Extracted entries section start
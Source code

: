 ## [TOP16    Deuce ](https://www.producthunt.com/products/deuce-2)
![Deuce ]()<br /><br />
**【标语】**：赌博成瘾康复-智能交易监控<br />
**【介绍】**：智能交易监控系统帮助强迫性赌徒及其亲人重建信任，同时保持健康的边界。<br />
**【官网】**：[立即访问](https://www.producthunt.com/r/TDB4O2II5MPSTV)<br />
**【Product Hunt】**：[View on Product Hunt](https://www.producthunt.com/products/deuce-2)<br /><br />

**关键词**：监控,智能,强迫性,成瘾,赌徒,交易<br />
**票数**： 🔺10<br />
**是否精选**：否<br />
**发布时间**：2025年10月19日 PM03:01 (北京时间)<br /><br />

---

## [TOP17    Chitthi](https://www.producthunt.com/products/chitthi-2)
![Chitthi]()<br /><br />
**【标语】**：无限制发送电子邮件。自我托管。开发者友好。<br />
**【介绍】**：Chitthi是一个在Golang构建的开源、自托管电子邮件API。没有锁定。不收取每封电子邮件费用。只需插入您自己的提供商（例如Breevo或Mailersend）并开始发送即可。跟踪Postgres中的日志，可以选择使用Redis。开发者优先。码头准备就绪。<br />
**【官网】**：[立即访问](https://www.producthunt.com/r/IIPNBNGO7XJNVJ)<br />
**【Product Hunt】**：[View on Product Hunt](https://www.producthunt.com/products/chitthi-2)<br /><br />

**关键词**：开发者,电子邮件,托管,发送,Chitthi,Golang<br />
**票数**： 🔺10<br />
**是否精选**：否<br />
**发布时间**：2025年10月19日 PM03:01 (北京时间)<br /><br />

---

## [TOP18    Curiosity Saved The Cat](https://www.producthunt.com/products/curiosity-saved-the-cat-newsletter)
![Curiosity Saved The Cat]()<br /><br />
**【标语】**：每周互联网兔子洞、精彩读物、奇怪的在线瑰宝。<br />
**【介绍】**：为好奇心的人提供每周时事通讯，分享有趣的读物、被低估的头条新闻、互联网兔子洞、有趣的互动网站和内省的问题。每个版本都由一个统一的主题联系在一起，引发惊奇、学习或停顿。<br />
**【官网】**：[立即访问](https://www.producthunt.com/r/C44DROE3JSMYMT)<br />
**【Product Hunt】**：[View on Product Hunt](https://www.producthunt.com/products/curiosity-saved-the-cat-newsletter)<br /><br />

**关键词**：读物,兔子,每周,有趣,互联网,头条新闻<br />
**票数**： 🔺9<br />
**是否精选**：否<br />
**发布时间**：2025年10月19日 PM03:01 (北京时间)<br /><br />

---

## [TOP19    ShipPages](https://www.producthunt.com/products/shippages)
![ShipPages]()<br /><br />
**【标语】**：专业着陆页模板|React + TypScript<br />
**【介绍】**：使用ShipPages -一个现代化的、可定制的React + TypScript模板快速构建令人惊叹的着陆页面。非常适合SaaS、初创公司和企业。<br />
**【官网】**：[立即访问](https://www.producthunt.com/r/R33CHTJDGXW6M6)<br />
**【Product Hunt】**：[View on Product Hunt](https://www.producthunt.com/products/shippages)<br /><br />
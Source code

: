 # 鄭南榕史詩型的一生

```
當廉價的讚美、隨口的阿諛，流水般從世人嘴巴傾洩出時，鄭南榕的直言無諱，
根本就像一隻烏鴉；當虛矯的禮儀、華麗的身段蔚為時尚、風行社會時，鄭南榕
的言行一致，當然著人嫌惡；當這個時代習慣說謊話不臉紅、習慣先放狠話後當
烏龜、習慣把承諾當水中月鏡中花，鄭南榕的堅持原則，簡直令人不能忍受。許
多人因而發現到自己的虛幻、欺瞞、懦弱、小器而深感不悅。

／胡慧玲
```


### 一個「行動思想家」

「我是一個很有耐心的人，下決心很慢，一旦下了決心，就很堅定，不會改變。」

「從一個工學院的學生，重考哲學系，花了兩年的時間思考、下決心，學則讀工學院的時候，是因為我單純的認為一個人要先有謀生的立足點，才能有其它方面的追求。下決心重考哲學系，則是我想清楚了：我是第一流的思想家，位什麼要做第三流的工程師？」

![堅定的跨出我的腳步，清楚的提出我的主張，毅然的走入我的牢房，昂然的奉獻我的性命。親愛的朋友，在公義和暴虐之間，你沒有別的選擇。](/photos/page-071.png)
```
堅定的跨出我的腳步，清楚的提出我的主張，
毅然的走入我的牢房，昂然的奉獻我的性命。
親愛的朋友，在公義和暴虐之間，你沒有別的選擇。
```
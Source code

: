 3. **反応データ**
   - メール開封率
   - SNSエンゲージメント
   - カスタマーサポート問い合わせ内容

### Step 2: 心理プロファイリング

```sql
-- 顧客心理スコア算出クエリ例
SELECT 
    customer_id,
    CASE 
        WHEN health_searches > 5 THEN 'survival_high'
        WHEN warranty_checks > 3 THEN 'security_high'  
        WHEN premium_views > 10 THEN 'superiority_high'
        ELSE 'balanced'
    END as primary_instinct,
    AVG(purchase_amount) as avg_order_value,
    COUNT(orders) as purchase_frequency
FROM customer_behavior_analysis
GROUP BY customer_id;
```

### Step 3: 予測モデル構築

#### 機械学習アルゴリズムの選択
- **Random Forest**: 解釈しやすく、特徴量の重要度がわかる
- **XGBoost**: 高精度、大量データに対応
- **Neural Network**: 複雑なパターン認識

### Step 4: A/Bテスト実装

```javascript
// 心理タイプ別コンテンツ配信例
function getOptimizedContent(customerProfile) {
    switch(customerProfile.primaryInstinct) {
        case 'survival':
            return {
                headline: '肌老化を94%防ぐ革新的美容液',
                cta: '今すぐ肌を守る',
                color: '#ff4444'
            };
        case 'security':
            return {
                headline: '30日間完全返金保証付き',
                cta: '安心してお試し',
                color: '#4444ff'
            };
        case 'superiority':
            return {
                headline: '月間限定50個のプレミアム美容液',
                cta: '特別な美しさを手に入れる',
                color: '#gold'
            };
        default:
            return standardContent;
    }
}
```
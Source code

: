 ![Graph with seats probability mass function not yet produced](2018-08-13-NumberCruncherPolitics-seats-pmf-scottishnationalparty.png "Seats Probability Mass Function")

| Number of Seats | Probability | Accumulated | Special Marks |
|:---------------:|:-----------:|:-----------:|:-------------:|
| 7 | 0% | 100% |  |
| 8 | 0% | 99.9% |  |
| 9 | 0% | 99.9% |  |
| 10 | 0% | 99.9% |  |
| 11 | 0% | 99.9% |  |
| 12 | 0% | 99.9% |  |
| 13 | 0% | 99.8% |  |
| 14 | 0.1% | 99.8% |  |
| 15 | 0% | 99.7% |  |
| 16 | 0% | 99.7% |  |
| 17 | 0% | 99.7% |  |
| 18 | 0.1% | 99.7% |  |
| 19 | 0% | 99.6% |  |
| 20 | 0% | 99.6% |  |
Extracted entries section end
What to produce :: Each record is to be transcribed exactly and in full.

Solution ::
Source code

: ## [TOP16    Deuce ](https://www.producthunt.com/products/deuce-2)
![Deuce ]()<br /><br />
**【标语】**：赌博成瘾康复-智能交易监控<br />
**【介绍】**：智能交易监控系统帮助强迫性赌徒及其亲人重建信任，同时保持健康的边界。<br />
**【官网】**：[立即访问](https://www.producthunt.com/r/TDB4O2II5MPSTV)<br />
**【Product Hunt】**：[View on Product Hunt](https://www.producthunt.com/products/deuce-2)<br /><br />

**关键词**：监控,智能,强迫性,成瘾,赌徒,交易<br />
**票数**： 🔺10<br />
**是否精选**：否<br />
**发布时间**：2025年10月19日 PM03:01 (北京时间)<br /><br />

---

## [TOP17    Chitthi](https://www.producthunt.com/products/chitthi-2)
![Chitthi]()<br /><br />
**【标语】**：无限制发送电子邮件。自我托管。开发者友好。<br />
**【介绍】**：Chitthi是一个在Golang构建的开源、自托管电子邮件API。没有锁定。不收取每封电子邮件费用。只需插入您自己的提供商（例如Breevo或Mailersend）并开始发送即可。跟踪Postgres中的日志，可以选择使用Redis。开发者优先。码头准备就绪。<br />
**【官网】**：[立即访问](https://www.producthunt.com/r/IIPNBNGO7XJNVJ)<br />
**【Product Hunt】**：[View on Product Hunt](https://www.producthunt.com/products/chitthi-2)<br /><br />

**关键词**：开发者,电子邮件,托管,发送,Chitthi,Golang<br />
**票数**： 🔺10<br />
**是否精选**：否<br />
**发布时间**：2025年10月19日 PM03:01 (北京时间)<br /><br />

---

## [TOP18    Curiosity Saved The Cat](https://www.producthunt.com/products/curiosity-saved-the-cat-newsletter)
![Curiosity Saved The Cat]()<br /><br />
**【标语】**：每周互联网兔子洞、精彩读物、奇怪的在线瑰宝。<br />
**【介绍】**：为好奇心的人提供每周时事通讯，分享有趣的读物、被低估的头条新闻、互联网兔子洞、有趣的互动网站和内省的问题。每个版本都由一个统一的主题联系在一起，引发惊奇、学习或停顿。<br />
**【官网】**：[立即访问](https://www.producthunt.com/r/C44DROE3JSMYMT)<br />
**【Product Hunt】**：[View on Product Hunt](https://www.producthunt.com/products/curiosity-saved-the-cat-newsletter)<br /><br />

**关键词**：读物,兔子,每周,有趣,互联网,头条新闻<br />
**票数**： 🔺9<br />
**是否精选**：否<br />
**发布时间**：2025年10月19日 PM03:01 (北京时间)<br /><br />

---

## [TOP19    ShipPages](https://www.producthunt.com/products/shippages)
![ShipPages]()<br /><br />
**【标语】**：专业着陆页模板|React + TypScript<br />
**【介绍】**：使用ShipPages -一个现代化的、可定制的React + TypScript模板快速构建令人惊叹的着陆页面。非常适合SaaS、初创公司和企业。<br />
**【官网】**：[立即访问](https://www.producthunt.com/r/R33CHTJDGXW6M6)<br />
**【Product Hunt】**：[View on Product Hunt](https://www.producthunt.com/products/shippages)<br /><br />
Source code

: # 鄭南榕史詩型的一生

```
當廉價的讚美、隨口的阿諛，流水般從世人嘴巴傾洩出時，鄭南榕的直言無諱，
根本就像一隻烏鴉；當虛矯的禮儀、華麗的身段蔚為時尚、風行社會時，鄭南榕
的言行一致，當然著人嫌惡；當這個時代習慣說謊話不臉紅、習慣先放狠話後當
烏龜、習慣把承諾當水中月鏡中花，鄭南榕的堅持原則，簡直令人不能忍受。許
多人因而發現到自己的虛幻、欺瞞、懦弱、小器而深感不悅。

／胡慧玲
```


### 一個「行動思想家」

「我是一個很有耐心的人，下決心很慢，一旦下了決心，就很堅定，不會改變。」

「從一個工學院的學生，重考哲學系，花了兩年的時間思考、下決心，學則讀工學院的時候，是因為我單純的認為一個人要先有謀生的立足點，才能有其它方面的追求。下決心重考哲學系，則是我想清楚了：我是第一流的思想家，位什麼要做第三流的工程師？」

![堅定的跨出我的腳步，清楚的提出我的主張，毅然的走入我的牢房，昂然的奉獻我的性命。親愛的朋友，在公義和暴虐之間，你沒有別的選擇。](/photos/page-071.png)
```
堅定的跨出我的腳步，清楚的提出我的主張，
毅然的走入我的牢房，昂然的奉獻我的性命。
親愛的朋友，在公義和暴虐之間，你沒有別的選擇。
```
Source code

: 3. **反応データ**
   - メール開封率
   - SNSエンゲージメント
   - カスタマーサポート問い合わせ内容

### Step 2: 心理プロファイリング

```sql
-- 顧客心理スコア算出クエリ例
SELECT 
    customer_id,
    CASE 
        WHEN health_searches > 5 THEN 'survival_high'
        WHEN warranty_checks > 3 THEN 'security_high'  
        WHEN premium_views > 10 THEN 'superiority_high'
        ELSE 'balanced'
    END as primary_instinct,
    AVG(purchase_amount) as avg_order_value,
    COUNT(orders) as purchase_frequency
FROM customer_behavior_analysis
GROUP BY customer_id;
```

### Step 3: 予測モデル構築

#### 機械学習アルゴリズムの選択
- **Random Forest**: 解釈しやすく、特徴量の重要度がわかる
- **XGBoost**: 高精度、大量データに対応
- **Neural Network**: 複雑なパターン認識

### Step 4: A/Bテスト実装

```javascript
// 心理タイプ別コンテンツ配信例
function getOptimizedContent(customerProfile) {
    switch(customerProfile.primaryInstinct) {
        case 'survival':
            return {
                headline: '肌老化を94%防ぐ革新的美容液',
                cta: '今すぐ肌を守る',
                color: '#ff4444'
            };
        case 'security':
            return {
                headline: '30日間完全返金保証付き',
                cta: '安心してお試し',
                color: '#4444ff'
            };
        case 'superiority':
            return {
                headline: '月間限定50個のプレミアム美容液',
                cta: '特別な美しさを手に入れる',
                color: '#gold'
            };
        default:
            return standardContent;
    }
}
```
Source code

: ![Graph with seats probability mass function not yet produced](2018-08-13-NumberCruncherPolitics-seats-pmf-scottishnationalparty.png "Seats Probability Mass Function")

| Number of Seats | Probability | Accumulated | Special Marks |
|:---------------:|:-----------:|:-----------:|:-------------:|
| 7 | 0% | 100% |  |
| 8 | 0% | 99.9% |  |
| 9 | 0% | 99.9% |  |
| 10 | 0% | 99.9% |  |
| 11 | 0% | 99.9% |  |
| 12 | 0% | 99.9% |  |
| 13 | 0% | 99.8% |  |
| 14 | 0.1% | 99.8% |  |
| 15 | 0% | 99.7% |  |
| 16 | 0% | 99.7% |  |
| 17 | 0% | 99.7% |  |
| 18 | 0.1% | 99.7% |  |
| 19 | 0% | 99.6% |  |
| 20 | 0% | 99.6% |  |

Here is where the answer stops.